_Provided records:_
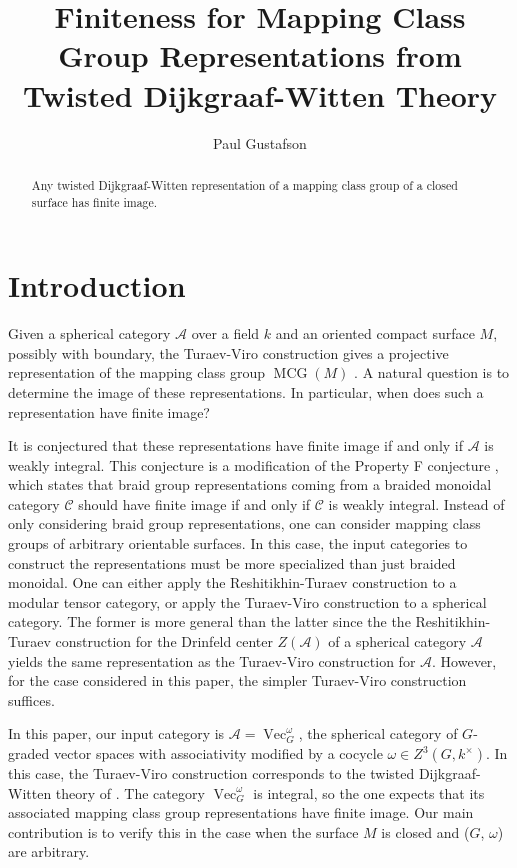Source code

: \documentclass{amsart}
\DeclareMathOperator{\MCG}{MCG}
\DeclareMathOperator{\Vect}{Vec}
\begin{document}
\title{Finiteness for Mapping Class Group Representations from Twisted Dijkgraaf-Witten Theory}


\author{Paul Gustafson}
\address{Department of Mathematics,
    Texas A\&M University,
    College Station, TX
    U.S.A.}
    

\begin{abstract}
Any twisted Dijkgraaf-Witten representation of a mapping class group of a closed surface has finite image.
\end{abstract}

\maketitle

\section{Introduction}
Given a spherical category $\mathcal A$ over a field $k$ and an oriented compact surface $M$, possibly with boundary, the Turaev-Viro construction gives a projective representation of the mapping class group $\MCG(M)$ \cite{TURAEV1992865, hep-th/9311155}.  A natural question is to determine the image of these representations.  In particular,  when does such a representation have finite image?

It is conjectured that these representations have finite image if and only if  $\mathcal A$ is weakly integral.  This conjecture is a modification of the Property F conjecture \cite{nr, erw}, which states that braid group representations coming from a braided monoidal category $\mathcal C$ should have finite image if and only if $\mathcal C$ is weakly integral.  Instead of only considering braid group representations, one can consider mapping class groups of arbitrary orientable surfaces.  In this case, the input categories to construct the representations must be more specialized than just braided monoidal.  One can either apply the Reshitikhin-Turaev construction to a modular tensor category, or apply the Turaev-Viro construction to a spherical category.  The former is more general than the latter since the the Reshitikhin-Turaev construction for the Drinfeld center $Z(\mathcal A)$ of a spherical category $\mathcal A$ yields the same representation as the Turaev-Viro construction for $\mathcal A$.  However, for the case considered in this paper, the simpler Turaev-Viro construction suffices.

In this paper, our input category is  $\mathcal A = \Vect_G^\omega$, the spherical category of $G$-graded vector spaces with associativity modified by a cocycle $\omega \in Z^3(G, k^\times)$.  In this case, the Turaev-Viro construction corresponds to the twisted Dijkgraaf-Witten theory of \cite{dijkgraaf1990}.  The category $\Vect_G^\omega$ is integral, so the one expects that its associated mapping class group representations have finite image.  Our main contribution is to verify this in the case  when the surface $M$ is closed and ($G$, $\omega$) are arbitrary.  
\end{document}
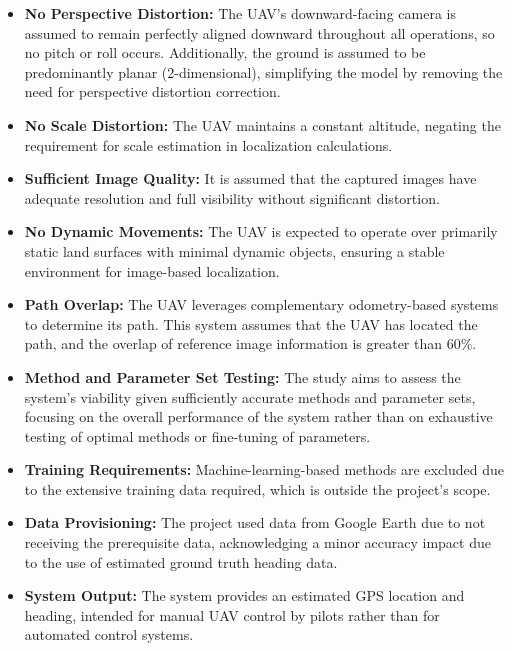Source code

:\begin{itemize}
    \item \textbf{No Perspective Distortion:} The UAV's downward-facing camera is assumed to remain perfectly aligned downward throughout all operations, so no pitch or roll occurs. Additionally, the ground is assumed to be predominantly planar (2-dimensional), simplifying the model by removing the need for perspective distortion correction.
    
    \item \textbf{No Scale Distortion:} The UAV maintains a constant altitude, negating the requirement for scale estimation in localization calculations.
    
    \item \textbf{Sufficient Image Quality:} It is assumed that the captured images have adequate resolution and full visibility without significant distortion.
    
    \item \textbf{No Dynamic Movements:} The UAV is expected to operate over primarily static land surfaces with minimal dynamic objects, ensuring a stable environment for image-based localization.
    
    \item \textbf{Path Overlap:} The UAV leverages complementary odometry-based systems to determine its path. This system assumes that the UAV has located the path, and the overlap of reference image information is greater than 60\%.
    
    \item \textbf{Method and Parameter Set Testing:} The study aims to assess the system's viability given sufficiently accurate methods and parameter sets, focusing on the overall performance of the system rather than on exhaustive testing of optimal methods or fine-tuning of parameters.
    
    \item \textbf{Training Requirements:} Machine-learning-based methods are excluded due to the extensive training data required, which is outside the project's scope.
    
    \item \textbf{Data Provisioning:} The project used data from Google Earth due to not receiving the prerequisite data, acknowledging a minor accuracy impact due to the use of estimated ground truth heading data.
    
    \item \textbf{System Output:} The system provides an estimated GPS location and heading, intended for manual UAV control by pilots rather than for automated control systems.
    
\end{itemize}

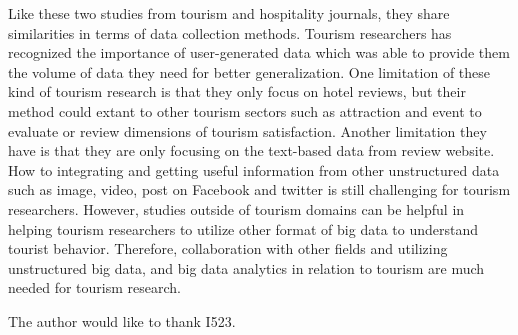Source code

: \documentclass[sigconf]{acmart}
\begin{document}
Like these two studies from tourism and hospitality journals, they share similarities in terms of data collection methods. Tourism researchers has recognized the importance of user-generated data which was able to provide them the volume of data they need for better generalization. One limitation of these kind of tourism research is that they only focus on hotel reviews, but their method could extant to other tourism sectors such as attraction and event to evaluate or review dimensions of tourism satisfaction. Another limitation they have is that they are only focusing on the text-based data from review website. How to integrating and getting useful information from other unstructured data such as image, video, post on Facebook and twitter is still challenging for tourism researchers. However, studies outside of tourism domains can be helpful in helping tourism researchers to utilize other format of big data to understand tourist behavior. Therefore, collaboration with other fields and utilizing unstructured big data, and big data analytics in relation to tourism are much needed for tourism research. 


\begin{acks}

  The author would like to thank I523.

\end{acks}


 
\end{document}
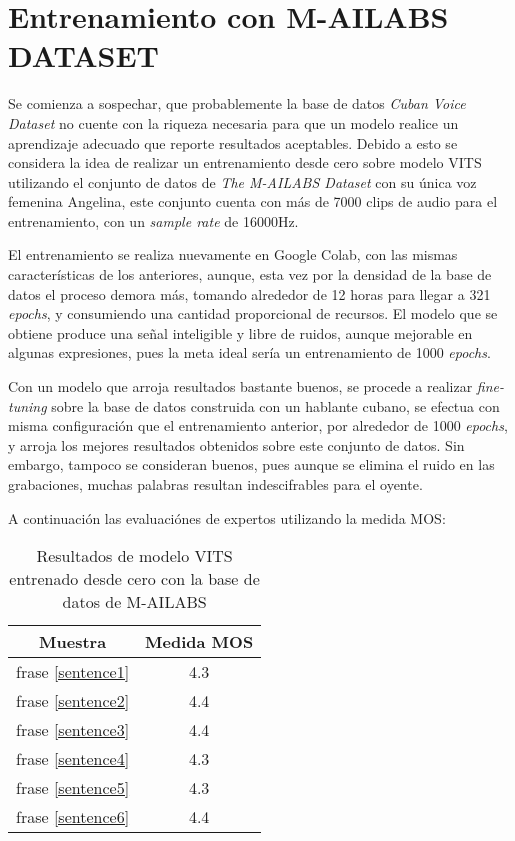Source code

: \section{Entrenamiento con M-AILABS DATASET}
Se comienza a sospechar, que probablemente la base de datos \textit{Cuban Voice Dataset} no cuente con la riqueza necesaria para que un modelo realice un aprendizaje adecuado que reporte resultados aceptables. Debido a esto se considera la idea de realizar un entrenamiento desde cero sobre modelo VITS utilizando el conjunto de datos de \textit{The M-AILABS Dataset} con su única voz femenina Angelina, este conjunto cuenta con más de 7000 clips de audio para el entrenamiento, con un \textit{sample rate} de 16000Hz.

El entrenamiento se realiza nuevamente en Google Colab, con las mismas características de los anteriores, aunque, esta vez por la densidad de la base de datos el proceso demora más, tomando alrededor de 12 horas para llegar a 321 \textit{epochs}, y consumiendo una cantidad proporcional de recursos. El modelo que se obtiene produce una señal inteligible y libre de ruidos, aunque mejorable en algunas expresiones, pues la meta ideal sería un entrenamiento de 1000 \textit{epochs}.

Con un modelo que arroja resultados bastante buenos, se procede a realizar \textit{fine-tuning} sobre la base de datos construida con un hablante cubano, se efectua con misma configuración que el entrenamiento anterior, por alrededor de 1000 \textit{epochs}, y arroja los mejores resultados obtenidos sobre este conjunto de datos. Sin embargo, tampoco se consideran buenos, pues aunque se elimina el ruido en las grabaciones, muchas palabras resultan indescifrables para el oyente.

A continuación las evaluaciónes de expertos utilizando la medida MOS:


\begin{table}[H]
	\begin{center} 
\begin{tabular}{ |c|c| } 
	\hline
	Muestra & Medida MOS \\
	\hline
	frase \ref{sentence1} & 4.3 \\
	frase \ref{sentence2} & 4.4 \\
	frase \ref{sentence3} & 4.4 \\
	frase \ref{sentence4} & 4.3 \\
	frase \ref{sentence5} & 4.3 \\
	frase \ref{sentence6} & 4.4 \\
	\hline
\end{tabular}
\caption{Resultados de modelo VITS entrenado desde cero con la base de datos de M-AILABS} 
\end{center}
\end{table}
	
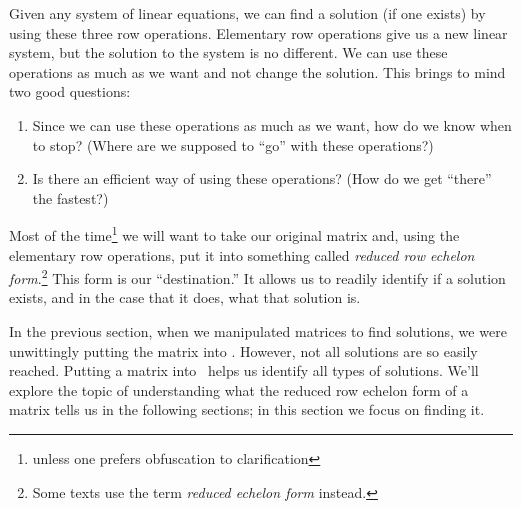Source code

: 
Given any system of linear equations, we can find a solution (if one exists) by using these three row operations. Elementary row operations give us a new linear system, but the solution to the system is no different. We can use these operations as much as we want and not change the solution. This brings to mind two good questions:
\begin{enumerate}
\item		Since we can use these operations as much as we want, how do we know when to stop? (Where are we supposed to ``go'' with these operations?)
\item		Is there an efficient way of using these operations? (How do we get ``there'' the fastest?)
\end{enumerate}

Most of the time\footnote{unless one prefers obfuscation to clarification} we will want to take our original matrix and, using the elementary row operations, put it into something called \textit{reduced row echelon form}.\footnote{Some texts use the term \textit{reduced echelon form} instead.} This form is our ``destination.'' It allows us to readily identify if a solution exists, and in the case that it does, what that solution is. 

In the previous section, when we manipulated matrices to find solutions, we were unwittingly putting the matrix into \rref. However, not all solutions are so easily reached. Putting a matrix into \rref\ helps us identify all types of solutions. We'll explore the topic of understanding what the reduced row echelon form of a matrix tells us in the following sections; in this section we focus on finding it.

_Description of the task:_ Which lines above contain the word "system"? Copy each one.

_Task answer:_
    \item \textbf{Path Overlap:} The UAV leverages complementary odometry-based systems to determine its path. This system assumes that the UAV has located the path, and the overlap of reference image information is greater than 60\%.
    \item \textbf{Method and Parameter Set Testing:} The study aims to assess the system's viability given sufficiently accurate methods and parameter sets, focusing on the overall performance of the system rather than on exhaustive testing of optimal methods or fine-tuning of parameters.
    \item \textbf{System Output:} The system provides an estimated GPS location and heading, intended for manual UAV control by pilots rather than for automated control systems.
Given any system of linear equations, we can find a solution (if one exists) by using these three row operations. Elementary row operations give us a new linear system, but the solution to the system is no different. We can use these operations as much as we want and not change the solution. This brings to mind two good questions:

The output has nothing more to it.